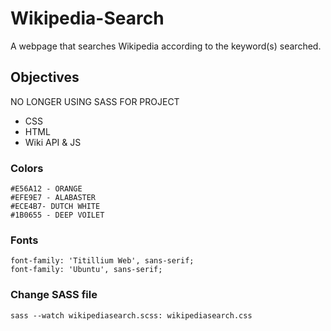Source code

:# Wikipedia-Search
A webpage that searches Wikipedia according to the keyword(s) searched.

## Objectives
NO LONGER USING SASS FOR PROJECT
- CSS
- HTML
- Wiki API & JS

### Colors
	#E56A12 - ORANGE
	#EFE9E7 - ALABASTER
	#ECE4B7- DUTCH WHITE
	#1B0655 - DEEP VOILET


### Fonts
	font-family: 'Titillium Web', sans-serif;
	font-family: 'Ubuntu', sans-serif;

### Change SASS file

	sass --watch wikipediasearch.scss: wikipediasearch.css
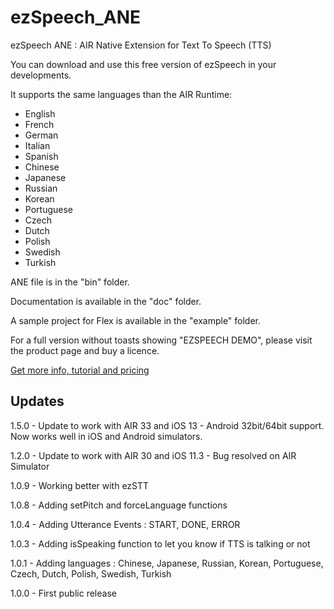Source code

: # ezSpeech_ANE

ezSpeech ANE : AIR Native Extension for Text To Speech (TTS)

You can download and use this free version of ezSpeech in your developments.

It supports the same languages than the AIR Runtime:
- English
- French
- German
- Italian
- Spanish
- Chinese
- Japanese
- Russian
- Korean
- Portuguese
- Czech
- Dutch
- Polish
- Swedish
- Turkish

ANE file is in the "bin" folder.

Documentation is available in the "doc" folder.

A sample project for Flex is available in the "example" folder.

For a full version without toasts showing "EZSPEECH DEMO", please visit the product page and buy a licence.

<a href="http://fabricemontfort.com/product/ezspeech-ane-air-native-extension/">Get more info, tutorial and pricing</a>

## Updates
1.5.0 - Update to work with AIR 33 and iOS 13 - Android 32bit/64bit support. Now works well in iOS and Android simulators.

1.2.0 - Update to work with AIR 30 and iOS 11.3 - Bug resolved on AIR Simulator

1.0.9 - Working better with ezSTT

1.0.8 - Adding setPitch and forceLanguage functions

1.0.4 - Adding Utterance Events : START, DONE, ERROR

1.0.3 - Adding isSpeaking function to let you know if TTS is talking or not

1.0.1 - Adding languages : Chinese, Japanese, Russian, Korean, Portuguese, Czech, Dutch, Polish, Swedish, Turkish

1.0.0 - First public release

· · · · · · ·

What you will do. Nothing but the lines from the one holding "ANE file is" through the end of the listing above should appear, each exactly as given.

Reply.
ANE file is in the "bin" folder.

Documentation is available in the "doc" folder.

A sample project for Flex is available in the "example" folder.

For a full version without toasts showing "EZSPEECH DEMO", please visit the product page and buy a licence.

<a href="http://fabricemontfort.com/product/ezspeech-ane-air-native-extension/">Get more info, tutorial and pricing</a>

## Updates
1.5.0 - Update to work with AIR 33 and iOS 13 - Android 32bit/64bit support. Now works well in iOS and Android simulators.

1.2.0 - Update to work with AIR 30 and iOS 11.3 - Bug resolved on AIR Simulator

1.0.9 - Working better with ezSTT

1.0.8 - Adding setPitch and forceLanguage functions

1.0.4 - Adding Utterance Events : START, DONE, ERROR

1.0.3 - Adding isSpeaking function to let you know if TTS is talking or not

1.0.1 - Adding languages : Chinese, Japanese, Russian, Korean, Portuguese, Czech, Dutch, Polish, Swedish, Turkish

1.0.0 - First public release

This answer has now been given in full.